Good days and bad days. This is how Woodland described his journey. One of the worst days came just last week, on the Friday of the Houston Open. By the time Woodland reached the 9th place, where the fans were pressed against the finish line, he said his consciousness had set in. The tour guide helped Woodland but he said, “I bogeyed the last 10 holes of the day.” After the round, when he visited the golf club to post a five-under 65 that would give him a 54-hole lead, Woodland said he was “struck.”
But then came something that Woodland had been unable to do for months: mental rehabilitation. He quieted his mind and took care of his business, knowing that one of the biggest rounds of his career was ahead of him. He said: “I fight.”[But] with the love and support I have around me, I have hope.”

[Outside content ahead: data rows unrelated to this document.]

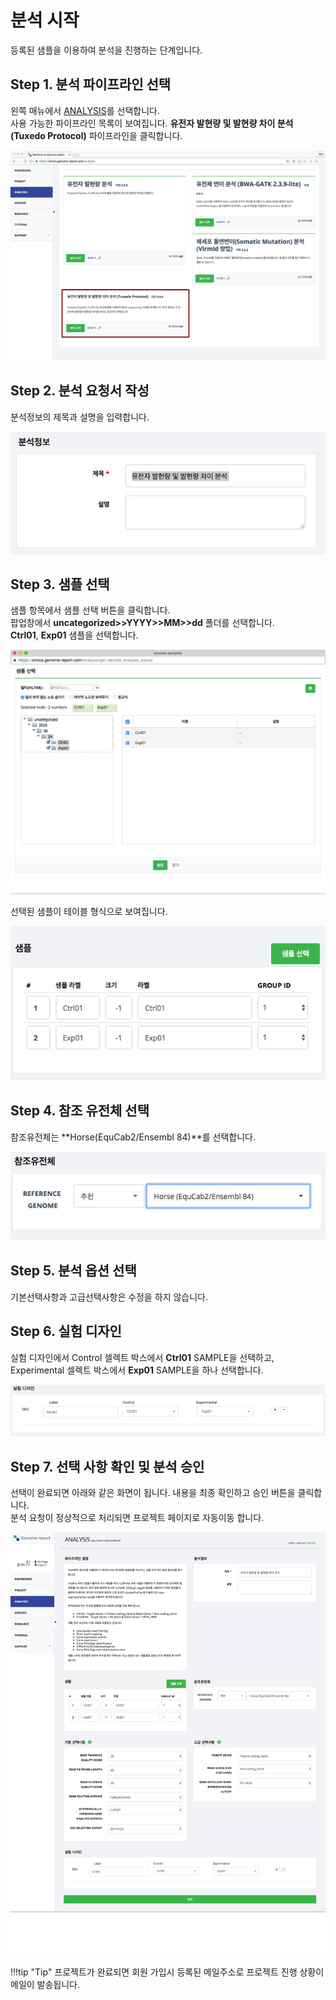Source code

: # 분석 시작 

등록된 샘플을 이용하여 분석을 진행하는 단계입니다.


## Step 1. 분석 파이프라인 선택

왼쪽 매뉴에서 <a href="https://omics.genome-report.com/analysis" target="_blank"> ANALYSIS</a>를 선택합니다.<br>
사용 가능한 파이프라인 목록이 보여집니다.  **유전자 발현량 및 발현량 차이 분석 (Tuxedo Protocol)** 파이프라인을 클릭합니다.

![화면](https://github.com/genomereport/gimanual/raw/master/docs/images/analysis_pipeline.jpg)


## Step 2. 분석 요청서 작성

분석정보의 제목과 설명을 입력합니다.

![화면](https://github.com/genomereport/gimanual/raw/master/docs/images/pipeline_title.jpg)


## Step 3. 샘플 선택

샘플 항목에서 샘플 선택 버튼을 클릭합니다. <br>
팝업창에서 **uncategorized>>YYYY>>MM>>dd** 폴더를 선택합니다.<br>
**Ctrl01**, **Exp01** 샘플을 선택합니다.

![화면](https://github.com/genomereport/gimanual/raw/master/docs/images/pipeline_sample_choose.jpg)


선택된 샘플이 테이블 형식으로 보여집니다.

  ![화면](https://github.com/genomereport/gimanual/raw/master/docs/images/analysis_sample.jpg)


## Step 4. 참조 유전체 선택

참조유전체는 **Horse(EquCab2/Ensembl 84)**를 선택합니다.

![화면](https://github.com/genomereport/gimanual/raw/master/docs/images/pipeline_reference.jpg)


## Step 5. 분석 옵션 선택

기본선택사항과 고급선택사항은 수정을 하지 않습니다.


## Step 6. 실험 디자인

실험 디자인에서 Control 셀렉트 박스에서 **Ctrl01** SAMPLE을 선택하고,  Experimental 셀렉트 박스에서 **Exp01** SAMPLE을 하나 선택합니다.

![화면](https://github.com/genomereport/gimanual/raw/master/docs/images/pipeline_design.jpg)


## Step 7. 선택 사항 확인 및 분석 승인

선택이 완료되면 아래와 같은 화면이 됩니다. 내용을 최종 확인하고 승인 버튼을 클릭합니다.<br>분석 요청이 정상적으로 처리되면 프로젝트 페이지로 자동이동 합니다.

![화면](https://github.com/genomereport/gimanual/raw/master/docs/images/analysis_full_screen.png)


!!!tip "Tip"
    프로젝트가 완료되면 회원 가입시 등록된 메일주소로 프로젝트 진행 상황이 메일이 발송됩니다.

On Sunday, Woodland shot a cool 67 and won by five. As he walked down the 18th fairway, the crowd chanted his name – “Ga-ry! Ga-ry!” — annoyed by one of Woodland's co-stars, Min Woo Lee. After Woodland holed the winning putt, Gabby joined him on the 18th green and Gary fell into his arms and cried. If you didn't have goosebumps, you didn't have a heartbeat.
Rooney wasn't there to celebrate with his friend, but, on what was Palm Sunday, he sent Woodland a message from afar. The goal of this message: “This is not about you, you are an image, you are a vessel through which God works to give everyone hope.”